My mom and I were standing in line at a taqueria, waiting to get some veggie tacos and a burrito, chatting about mythology. I told her about my observation about the ancient worlds and sacred texts and how it’s been the obsessive topic of research for several months now. Ma knows about my addiction to research. I explained,
“Almost all of the creatures, the important ones at least, describe the same types of animals. They don’t just have the same creature types, they describe the same characteristics for them.

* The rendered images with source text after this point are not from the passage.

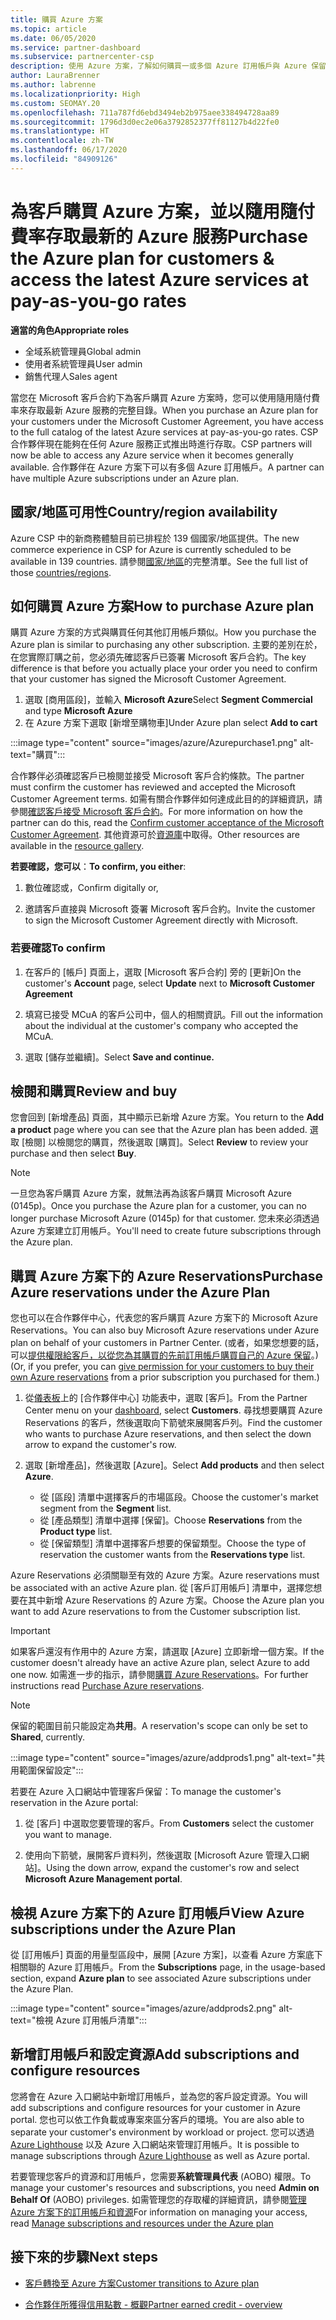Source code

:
 ```yaml
---
title: 購買 Azure 方案
ms.topic: article
ms.date: 06/05/2020
ms.service: partner-dashboard
ms.subservice: partnercenter-csp
description: 使用 Azure 方案，了解如何購買一或多個 Azure 訂用帳戶與 Azure 保留，以設定資源及檢視或新增訂用帳戶。
author: LauraBrenner
ms.author: labrenne
ms.localizationpriority: High
ms.custom: SEOMAY.20
ms.openlocfilehash: 711a787fd6ebd3494eb2b975aee338494728aa89
ms.sourcegitcommit: 1796d3d0ec2e06a3792852377ff81127b4d22fe0
ms.translationtype: HT
ms.contentlocale: zh-TW
ms.lasthandoff: 06/17/2020
ms.locfileid: "84909126"
---
```

# <a name="purchase-the-azure-plan-for-customers--access-the-latest-azure-services-at-pay-as-you-go-rates"></a><span data-ttu-id="effeb-103">為客戶購買 Azure 方案，並以隨用隨付費率存取最新的 Azure 服務</span><span class="sxs-lookup"><span data-stu-id="effeb-103">Purchase the Azure plan for customers & access the latest Azure services at pay-as-you-go rates</span></span>

<span data-ttu-id="effeb-104">**適當的角色**</span><span class="sxs-lookup"><span data-stu-id="effeb-104">**Appropriate roles**</span></span>
- <span data-ttu-id="effeb-105">全域系統管理員</span><span class="sxs-lookup"><span data-stu-id="effeb-105">Global admin</span></span>
- <span data-ttu-id="effeb-106">使用者系統管理員</span><span class="sxs-lookup"><span data-stu-id="effeb-106">User admin</span></span>
- <span data-ttu-id="effeb-107">銷售代理人</span><span class="sxs-lookup"><span data-stu-id="effeb-107">Sales agent</span></span>

<span data-ttu-id="effeb-108">當您在 Microsoft 客戶合約下為客戶購買 Azure 方案時，您可以使用隨用隨付費率來存取最新 Azure 服務的完整目錄。</span><span class="sxs-lookup"><span data-stu-id="effeb-108">When you purchase an Azure plan for your customers under the Microsoft Customer Agreement, you have access to the full catalog of the latest Azure services at pay-as-you-go rates.</span></span> <span data-ttu-id="effeb-109">CSP 合作夥伴現在能夠在任何 Azure 服務正式推出時進行存取。</span><span class="sxs-lookup"><span data-stu-id="effeb-109">CSP partners will now be able to access any Azure service when it becomes generally available.</span></span> <span data-ttu-id="effeb-110">合作夥伴在 Azure 方案下可以有多個 Azure 訂用帳戶。</span><span class="sxs-lookup"><span data-stu-id="effeb-110">A partner can have multiple Azure subscriptions under an Azure plan.</span></span> 

## <a name="countryregion-availability"></a><span data-ttu-id="effeb-111">國家/地區可用性</span><span class="sxs-lookup"><span data-stu-id="effeb-111">Country/region availability</span></span>
<span data-ttu-id="effeb-112">Azure CSP 中的新商務體驗目前已排程於 139 個國家/地區提供。</span><span class="sxs-lookup"><span data-stu-id="effeb-112">The new commerce experience in CSP for Azure is currently scheduled to be available in 139 countries.</span></span> <span data-ttu-id="effeb-113">請參閱[國家/地區](https://query.prod.cms.rt.microsoft.com/cms/api/am/binary/RE3QN0x)的完整清單。</span><span class="sxs-lookup"><span data-stu-id="effeb-113">See the full list of those [countries/regions](https://query.prod.cms.rt.microsoft.com/cms/api/am/binary/RE3QN0x).</span></span> 

## <a name="how-to-purchase-azure-plan"></a><span data-ttu-id="effeb-114">如何購買 Azure 方案</span><span class="sxs-lookup"><span data-stu-id="effeb-114">How to purchase Azure plan</span></span>

<span data-ttu-id="effeb-115">購買 Azure 方案的方式與購買任何其他訂用帳戶類似。</span><span class="sxs-lookup"><span data-stu-id="effeb-115">How you purchase the Azure plan is similar to purchasing any other subscription.</span></span> <span data-ttu-id="effeb-116">主要的差別在於，在您實際訂購之前，您必須先確認客戶已簽署 Microsoft 客戶合約。</span><span class="sxs-lookup"><span data-stu-id="effeb-116">The key difference is that before you actually place your order you need to confirm that your customer has signed the Microsoft Customer Agreement.</span></span>

1. <span data-ttu-id="effeb-117">選取 [商用區段]，並輸入 **Microsoft Azure**</span><span class="sxs-lookup"><span data-stu-id="effeb-117">Select **Segment Commercial** and type **Microsoft Azure**</span></span> 
2. <span data-ttu-id="effeb-118">在 Azure 方案下選取 [新增至購物車]</span><span class="sxs-lookup"><span data-stu-id="effeb-118">Under Azure plan select **Add to cart**</span></span>

:::image type="content" source="images/azure/Azurepurchase1.png" alt-text="購買":::

<span data-ttu-id="effeb-120">合作夥伴必須確認客戶已檢閱並接受 Microsoft 客戶合約條款。</span><span class="sxs-lookup"><span data-stu-id="effeb-120">The partner must confirm the customer has reviewed and accepted the Microsoft Customer Agreement terms.</span></span> <span data-ttu-id="effeb-121">如需有關合作夥伴如何達成此目的的詳細資訊，請參閱[確認客戶接受 Microsoft 客戶合約](https://docs.microsoft.com/partner-center/confirm-customer-agreement)。</span><span class="sxs-lookup"><span data-stu-id="effeb-121">For more information on how the partner can do this, read the [Confirm customer acceptance of the Microsoft Customer Agreement](https://docs.microsoft.com/partner-center/confirm-customer-agreement).</span></span> <span data-ttu-id="effeb-122">其他資源可於[資源庫](https://partner.microsoft.com/resources/collection/Microsoft-Customer-Agreement-in-the-CSP-program#/)中取得。</span><span class="sxs-lookup"><span data-stu-id="effeb-122">Other resources are available in the [resource gallery](https://partner.microsoft.com/resources/collection/Microsoft-Customer-Agreement-in-the-CSP-program#/).</span></span>

<span data-ttu-id="effeb-123">**若要確認，您可以**：</span><span class="sxs-lookup"><span data-stu-id="effeb-123">**To confirm, you either**:</span></span> 

1. <span data-ttu-id="effeb-124">數位確認或，</span><span class="sxs-lookup"><span data-stu-id="effeb-124">Confirm digitally or,</span></span>

2. <span data-ttu-id="effeb-125">邀請客戶直接與 Microsoft 簽署 Microsoft 客戶合約。</span><span class="sxs-lookup"><span data-stu-id="effeb-125">Invite the customer to sign the Microsoft Customer Agreement directly with Microsoft.</span></span> 

### <a name="to-confirm"></a><span data-ttu-id="effeb-126">若要確認</span><span class="sxs-lookup"><span data-stu-id="effeb-126">To confirm</span></span> 

1. <span data-ttu-id="effeb-127">在客戶的 [帳戶] 頁面上，選取 [Microsoft 客戶合約] 旁的 [更新]</span><span class="sxs-lookup"><span data-stu-id="effeb-127">On the customer's **Account** page, select **Update** next to **Microsoft Customer Agreement**</span></span>  

2. <span data-ttu-id="effeb-128">填寫已接受 MCuA 的客戶公司中，個人的相關資訊。</span><span class="sxs-lookup"><span data-stu-id="effeb-128">Fill out the information about the individual at the customer's company who accepted the MCuA.</span></span>

3. <span data-ttu-id="effeb-129">選取 [儲存並繼續]。</span><span class="sxs-lookup"><span data-stu-id="effeb-129">Select **Save and continue.**</span></span>  

## <a name="review-and-buy"></a><span data-ttu-id="effeb-130">檢閱和購買</span><span class="sxs-lookup"><span data-stu-id="effeb-130">Review and buy</span></span>

<span data-ttu-id="effeb-131">您會回到 [新增產品] 頁面，其中顯示已新增 Azure 方案。</span><span class="sxs-lookup"><span data-stu-id="effeb-131">You return to the **Add a product** page where you can see that the Azure plan has been added.</span></span> <span data-ttu-id="effeb-132">選取 [檢閱] 以檢閱您的購買，然後選取 [購買]。</span><span class="sxs-lookup"><span data-stu-id="effeb-132">Select **Review** to review your purchase and then select **Buy**.</span></span> 

>[!Note]
><span data-ttu-id="effeb-133">一旦您為客戶購買 Azure 方案，就無法再為該客戶購買 Microsoft Azure (0145p)。</span><span class="sxs-lookup"><span data-stu-id="effeb-133">Once you purchase the Azure plan for a customer, you can no longer purchase Microsoft Azure (0145p) for that customer.</span></span> <span data-ttu-id="effeb-134">您未來必須透過 Azure 方案建立訂用帳戶。</span><span class="sxs-lookup"><span data-stu-id="effeb-134">You'll need to create future subscriptions through the Azure plan.</span></span>

## <a name="purchase-azure-reservations-under-the-azure-plan"></a><span data-ttu-id="effeb-135">購買 Azure 方案下的 Azure Reservations</span><span class="sxs-lookup"><span data-stu-id="effeb-135">Purchase Azure reservations under the Azure Plan</span></span> 
  
<span data-ttu-id="effeb-136">您也可以在合作夥伴中心，代表您的客戶購買 Azure 方案下的 Microsoft Azure Reservations。</span><span class="sxs-lookup"><span data-stu-id="effeb-136">You can also buy Microsoft Azure reservations under Azure plan on behalf of your customers in Partner Center.</span></span> <span data-ttu-id="effeb-137">(或者，如果您想要的話，可以[提供權限給客戶，以從您為其購買的先前訂用帳戶購買自己的 Azure 保留](give-customers-permission.md)。)</span><span class="sxs-lookup"><span data-stu-id="effeb-137">(Or, if you prefer, you can [give permission for your customers to buy their own Azure reservations](give-customers-permission.md) from a prior subscription you purchased for them.)</span></span>

1. <span data-ttu-id="effeb-138">從[儀表板](https://partner.microsoft.com/dashboard/)上的 [合作夥伴中心] 功能表中，選取 [客戶]。</span><span class="sxs-lookup"><span data-stu-id="effeb-138">From the Partner Center menu on your [dashboard](https://partner.microsoft.com/dashboard/), select **Customers**.</span></span> <span data-ttu-id="effeb-139">尋找想要購買 Azure Reservations 的客戶，然後選取向下箭號來展開客戶列。</span><span class="sxs-lookup"><span data-stu-id="effeb-139">Find the customer who wants to purchase Azure reservations, and then select the down arrow to expand the customer's row.</span></span>

2. <span data-ttu-id="effeb-140">選取 [新增產品]，然後選取 [Azure]。</span><span class="sxs-lookup"><span data-stu-id="effeb-140">Select **Add products** and then select **Azure**.</span></span> 

   - <span data-ttu-id="effeb-141">從 [區段] 清單中選擇客戶的市場區段。</span><span class="sxs-lookup"><span data-stu-id="effeb-141">Choose the customer's market segment from the **Segment** list.</span></span>
   - <span data-ttu-id="effeb-142">從 [產品類型] 清單中選擇 [保留]。</span><span class="sxs-lookup"><span data-stu-id="effeb-142">Choose **Reservations** from the **Product type** list.</span></span>
   - <span data-ttu-id="effeb-143">從 [保留類型] 清單中選擇客戶想要的保留類型。</span><span class="sxs-lookup"><span data-stu-id="effeb-143">Choose the type of reservation the customer wants from the **Reservations type** list.</span></span>

<span data-ttu-id="effeb-144">Azure Reservations 必須關聯至有效的 Azure 方案。</span><span class="sxs-lookup"><span data-stu-id="effeb-144">Azure reservations must be associated with an active Azure plan.</span></span> <span data-ttu-id="effeb-145">從 [客戶訂用帳戶] 清單中，選擇您想要在其中新增 Azure Reservations 的 Azure 方案。</span><span class="sxs-lookup"><span data-stu-id="effeb-145">Choose the Azure plan you want to add Azure reservations to from the Customer subscription list.</span></span> 

>[!Important] 
><span data-ttu-id="effeb-146">如果客戶還沒有作用中的 Azure 方案，請選取 [Azure] 立即新增一個方案。</span><span class="sxs-lookup"><span data-stu-id="effeb-146">If the customer doesn't already have an active Azure plan, select Azure to add one now.</span></span> <span data-ttu-id="effeb-147">如需進一步的指示，請參閱[購買 Azure Reservations](https://docs.microsoft.com/partner-center/azure-reservations-buying#purchase-azure-reservations)。</span><span class="sxs-lookup"><span data-stu-id="effeb-147">For further instructions read [Purchase Azure reservations](https://docs.microsoft.com/partner-center/azure-reservations-buying#purchase-azure-reservations).</span></span>

>[!Note] 
><span data-ttu-id="effeb-148">保留的範圍目前只能設定為**共用**。</span><span class="sxs-lookup"><span data-stu-id="effeb-148">A reservation's scope can only be set to **Shared**, currently.</span></span> 

:::image type="content" source="images/azure/addprods1.png" alt-text="共用範圍保留設定":::

<span data-ttu-id="effeb-150">若要在 Azure 入口網站中管理客戶保留：</span><span class="sxs-lookup"><span data-stu-id="effeb-150">To manage the customer's reservation in the Azure portal:</span></span> 

1. <span data-ttu-id="effeb-151">從 [客戶] 中選取您要管理的客戶。</span><span class="sxs-lookup"><span data-stu-id="effeb-151">From **Customers** select the customer you want to manage.</span></span> 

2. <span data-ttu-id="effeb-152">使用向下箭號，展開客戶資料列，然後選取 [Microsoft Azure 管理入口網站]。</span><span class="sxs-lookup"><span data-stu-id="effeb-152">Using the down arrow, expand the customer's row and select **Microsoft Azure Management portal**.</span></span>  
 
## <a name="view-azure-subscriptions-under-the-azure-plan"></a><span data-ttu-id="effeb-153">檢視 Azure 方案下的 Azure 訂用帳戶</span><span class="sxs-lookup"><span data-stu-id="effeb-153">View Azure subscriptions under the Azure Plan</span></span>

<span data-ttu-id="effeb-154">從 [訂用帳戶] 頁面的用量型區段中，展開 [Azure 方案]，以查看 Azure 方案底下相關聯的 Azure 訂用帳戶。</span><span class="sxs-lookup"><span data-stu-id="effeb-154">From the **Subscriptions** page, in the usage-based section, expand **Azure plan** to see associated Azure subscriptions under the Azure Plan.</span></span>

:::image type="content" source="images/azure/addprods2.png" alt-text="檢視 Azure 訂用帳戶清單"::: 


## <a name="add-subscriptions-and-configure-resources"></a><span data-ttu-id="effeb-156">新增訂用帳戶和設定資源</span><span class="sxs-lookup"><span data-stu-id="effeb-156">Add subscriptions and configure resources</span></span>

<span data-ttu-id="effeb-157">您將會在 Azure 入口網站中新增訂用帳戶，並為您的客戶設定資源。</span><span class="sxs-lookup"><span data-stu-id="effeb-157">You will add subscriptions and configure resources for your customer in Azure portal.</span></span> <span data-ttu-id="effeb-158">您也可以依工作負載或專案來區分客戶的環境。</span><span class="sxs-lookup"><span data-stu-id="effeb-158">You are also able to separate your customer's environment by workload or project.</span></span> <span data-ttu-id="effeb-159">您可以透過 [Azure Lighthouse](https://azure.microsoft.com/services/azure-lighthouse/) 以及 Azure 入口網站來管理訂用帳戶。</span><span class="sxs-lookup"><span data-stu-id="effeb-159">It is possible to manage subscriptions through [Azure Lighthouse](https://azure.microsoft.com/services/azure-lighthouse/) as well as Azure portal.</span></span> 

<span data-ttu-id="effeb-160">若要管理您客戶的資源和訂用帳戶，您需要**系統管理員代表** (AOBO) 權限。</span><span class="sxs-lookup"><span data-stu-id="effeb-160">To manage your customer's resources and subscriptions, you need **Admin on Behalf Of** (AOBO) privileges.</span></span> <span data-ttu-id="effeb-161">如需管理您的存取權的詳細資訊，請參閱[管理 Azure 方案下的訂用帳戶和資源](azure-plan-manage.md)</span><span class="sxs-lookup"><span data-stu-id="effeb-161">For information on managing your access, read [Manage subscriptions and resources under the Azure plan](azure-plan-manage.md)</span></span>

## <a name="next-steps"></a><span data-ttu-id="effeb-162">接下來的步驟</span><span class="sxs-lookup"><span data-stu-id="effeb-162">Next steps</span></span>

- [<span data-ttu-id="effeb-163">客戶轉換至 Azure 方案</span><span class="sxs-lookup"><span data-stu-id="effeb-163">Customer transitions to Azure plan</span></span>](azure-plan-transition.md)

- [<span data-ttu-id="effeb-164">合作夥伴所獲得信用點數 - 概觀</span><span class="sxs-lookup"><span data-stu-id="effeb-164">Partner earned credit - overview</span></span>](partner-earned-credit.md)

Look at at gates of Jewish sites and Chinese sites … you see a special pair of lions, and they symbolize protection, and it’s not like we (ethnic Chinese) saw them for the first time outside a NYC synagogue and thought, ‘damn, those look fierce, we’ve got to get us a pair!'”
Fu Lion-Dogs have been around since at least 208 BCE in China, dutifully scaring or consuming negative spirits, and likewise feature on ancient synagogues as well as in the Tanakh. (Rachel Hachlili, Ancient Synagogues – Archaeology and Art: New Discoveries and Current Research. pp. 427-28)
My mom thought about it for a few seconds,
“Okaaaaay…” she started, drawing out her “okay” in a way that meant she was going to argue the other position.
“Then why are white people so afraid of dragons?” asked my mom, looking triumphant in her counterpoint. She herself was fond of dragons and was born in the year of the dragon.
Half the line, light-colored faces all, turned to see who made this claim. My mom stared right back as if to say,
“Yeah, I know you’re afraid of dragons.”
They shuffled uncomfortably at the surprisingly bold stare down by my mom. Everyone turned and faced forward again, returning to their individual internal debates over hot versus mild salsa.
“Ma…You can’t just… We just talked about not using categorical racial remarks.” I said.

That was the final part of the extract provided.